WORK ORDER
Copied exactly and without pictures, the lines from the beginning of the entries through the one that holds "1. Awaiting Implementation" should form the entire reply.

Stored data entries:
★ ★ ★

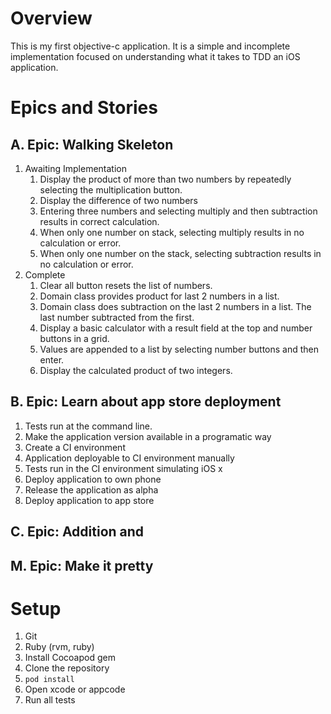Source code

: # Overview
This is my first objective-c application. It is a simple and incomplete implementation focused on understanding what it takes to TDD an iOS application.
# Epics and Stories
## A. Epic: Walking Skeleton
1. Awaiting Implementation
    1. Display the product of more than two numbers by repeatedly selecting the multiplication button.
    1. Display the difference of two numbers
    1. Entering three numbers and selecting multiply and then subtraction results in correct calculation.
    1. When only one number on stack, selecting multiply results in no calculation or error.
    1. When only one number on the stack, selecting subtraction results in no calculation or error.
1. Complete
    1. Clear all button resets the list of numbers.
    1. Domain class provides product for last 2 numbers in a list.
    1. Domain class does subtraction on the last 2 numbers in a list. The last number subtracted from the first.
    1. Display a basic calculator with a result field at the top and number buttons in a grid.
    1. Values are appended to a list by selecting number buttons and then enter.
    1. Display the calculated product of two integers.
    
## B. Epic: Learn about app store deployment
1. Tests run at the command line.
1. Make the application version available in a programatic way
1. Create a CI environment
1. Application deployable to CI environment manually
1. Tests run in the CI environment simulating iOS x
1. Deploy application to own phone
1. Release the application as alpha
1. Deploy application to app store

## C. Epic: Addition and 
## M. Epic: Make it pretty


# Setup
1. Git
1. Ruby (rvm, ruby)
1. Install Cocoapod gem
1. Clone the repository
1. `pod install`
1. Open xcode or appcode
1. Run all tests

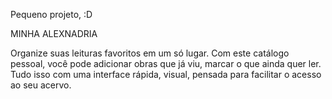 Pequeno projeto, :D

MINHA ALEXNADRIA

Organize suas leituras favoritos em um só lugar. Com este catálogo pessoal, você pode adicionar obras que já viu, marcar o que ainda quer ler. 
Tudo isso com uma interface rápida, visual, pensada para facilitar o acesso ao seu acervo.
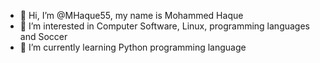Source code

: - 👋 Hi, I’m @MHaque55, my name is Mohammed Haque
- 👀 I’m interested in Computer Software, Linux, programming languages and Soccer
- 🌱 I’m currently learning Python programming language



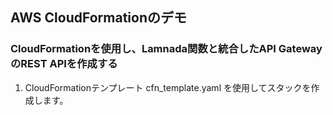 ## AWS CloudFormationのデモ
### CloudFormationを使用し、Lamnada関数と統合したAPI GatewayのREST APIを作成する


1. CloudFormationテンプレート cfn_template.yaml を使用してスタックを作成します。

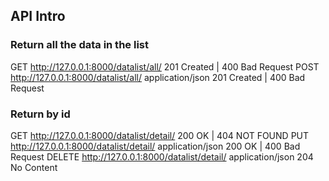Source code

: ## API Intro
### Return all the data in the list
GET http://127.0.0.1:8000/datalist/all/ 201 Created | 400 Bad Request
POST http://127.0.0.1:8000/datalist/all/ application/json  201 Created | 400 Bad Request

### Return by id
GET http://127.0.0.1:8000/datalist/detail/<id>  200 OK | 404 NOT FOUND
PUT http://127.0.0.1:8000/datalist/detail/<id> application/json 200 OK | 400 Bad Request
DELETE http://127.0.0.1:8000/datalist/detail/<id> application/json 204 No Content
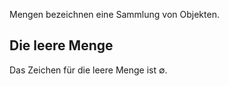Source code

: Mengen bezeichnen eine Sammlung von Objekten.

## Die leere Menge

Das Zeichen für die leere Menge ist $\emptyset$.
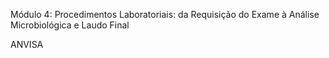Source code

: Módulo 4: Procedimentos Laboratoriais: da Requisição do Exame à Análise Microbiológica e Laudo Final

ANVISA


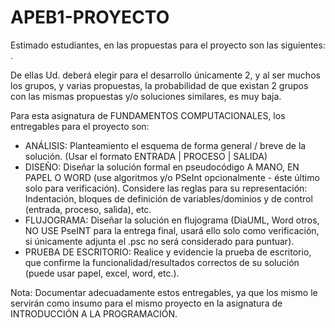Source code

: # APEB1-PROYECTO

Estimado estudiantes, en las propuestas para el proyecto son las siguientes: ![Propuestas de proyecto]([https://github.com/FundComp-C-Oct23-Feb24/TallerGrupal03/blob/main/Algoritmo-9/Figura%20del%20Poligono.png?raw=true](https://github.com/FundComp-C-OF24/APEB1-PROYECTO/blob/main/Micelania%20ejercicios%20Proyecto.pdf)https://github.com/FundComp-C-OF24/APEB1-PROYECTO/blob/main/Micelania%20ejercicios%20Proyecto.pdf). 

De ellas Ud. deberá elegir para el desarrollo únicamente 2, y al ser muchos los grupos, y varias propuestas, la probabilidad de que existan 2 grupos con las mismas propuestas y/o soluciones similares, es muy baja. 

Para esta asignatura de FUNDAMENTOS COMPUTACIONALES, los entregables para el proyecto son: 

* ANÁLISIS: Planteamiento el esquema de forma general / breve de la solución. (Usar el formato ENTRADA | PROCESO | SALIDA)
* DISEÑO: Diseñar la solución formal en pseudocódigo A MANO, EN PAPEL O WORD (use algoritmos y/o PSeInt opcionalmente - éste último solo para verificación). Considere las reglas para su representación: Indentación, bloques de definición de variables/dominios y de control (entrada, proceso, salida), etc.
* FLUJOGRAMA: Diseñar la solución en flujograma (DiaUML, Word otros, NO USE PseINT para la entrega final, usará ello solo como verificación, si únicamente adjunta el .psc no será considerado para puntuar).
* PRUEBA DE ESCRITORIO: Realice y evidencie la prueba de escritorio, que confirme la funcionalidad/resultados correctos de su solución (puede usar papel, excel, word, etc.).

Nota: Documentar adecuadamente estos entregables, ya que los mismo le servirán como insumo para el mismo proyecto en la asignatura de INTRODUCCIÓN A LA PROGRAMACIÓN.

★ ★ ★

ANSWER TO THIS EXERCISE
Source code

: # Overview
This is my first objective-c application. It is a simple and incomplete implementation focused on understanding what it takes to TDD an iOS application.
# Epics and Stories
## A. Epic: Walking Skeleton
1. Awaiting Implementation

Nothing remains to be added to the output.